→ **Try it**
Read through the entries below and return each line with the word "Kinetic".

→ **Data records**
--------------------

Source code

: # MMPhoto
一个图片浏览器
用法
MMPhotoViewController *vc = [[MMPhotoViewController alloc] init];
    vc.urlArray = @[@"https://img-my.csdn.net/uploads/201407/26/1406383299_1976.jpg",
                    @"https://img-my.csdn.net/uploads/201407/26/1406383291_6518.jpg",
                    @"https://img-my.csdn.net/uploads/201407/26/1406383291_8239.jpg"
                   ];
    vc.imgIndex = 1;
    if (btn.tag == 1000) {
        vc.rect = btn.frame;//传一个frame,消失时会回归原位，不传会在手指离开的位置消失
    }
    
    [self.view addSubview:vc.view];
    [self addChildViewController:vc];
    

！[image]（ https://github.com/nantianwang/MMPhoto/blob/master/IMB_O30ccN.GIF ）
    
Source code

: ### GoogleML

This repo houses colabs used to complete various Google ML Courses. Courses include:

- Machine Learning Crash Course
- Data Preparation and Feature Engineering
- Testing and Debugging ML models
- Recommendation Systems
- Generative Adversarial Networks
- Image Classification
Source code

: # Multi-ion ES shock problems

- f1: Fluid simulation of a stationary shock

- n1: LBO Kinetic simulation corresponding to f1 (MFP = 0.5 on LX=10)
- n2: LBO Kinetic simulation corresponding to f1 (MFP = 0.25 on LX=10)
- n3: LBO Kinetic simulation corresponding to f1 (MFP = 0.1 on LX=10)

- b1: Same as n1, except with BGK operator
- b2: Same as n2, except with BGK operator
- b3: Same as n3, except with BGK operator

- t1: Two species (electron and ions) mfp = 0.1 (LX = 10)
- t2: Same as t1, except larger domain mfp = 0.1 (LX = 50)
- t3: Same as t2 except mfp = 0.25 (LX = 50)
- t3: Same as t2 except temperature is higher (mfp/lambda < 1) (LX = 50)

--------------------

→ **Exercise answer**
- n1: LBO Kinetic simulation corresponding to f1 (MFP = 0.5 on LX=10)
- n2: LBO Kinetic simulation corresponding to f1 (MFP = 0.25 on LX=10)
- n3: LBO Kinetic simulation corresponding to f1 (MFP = 0.1 on LX=10)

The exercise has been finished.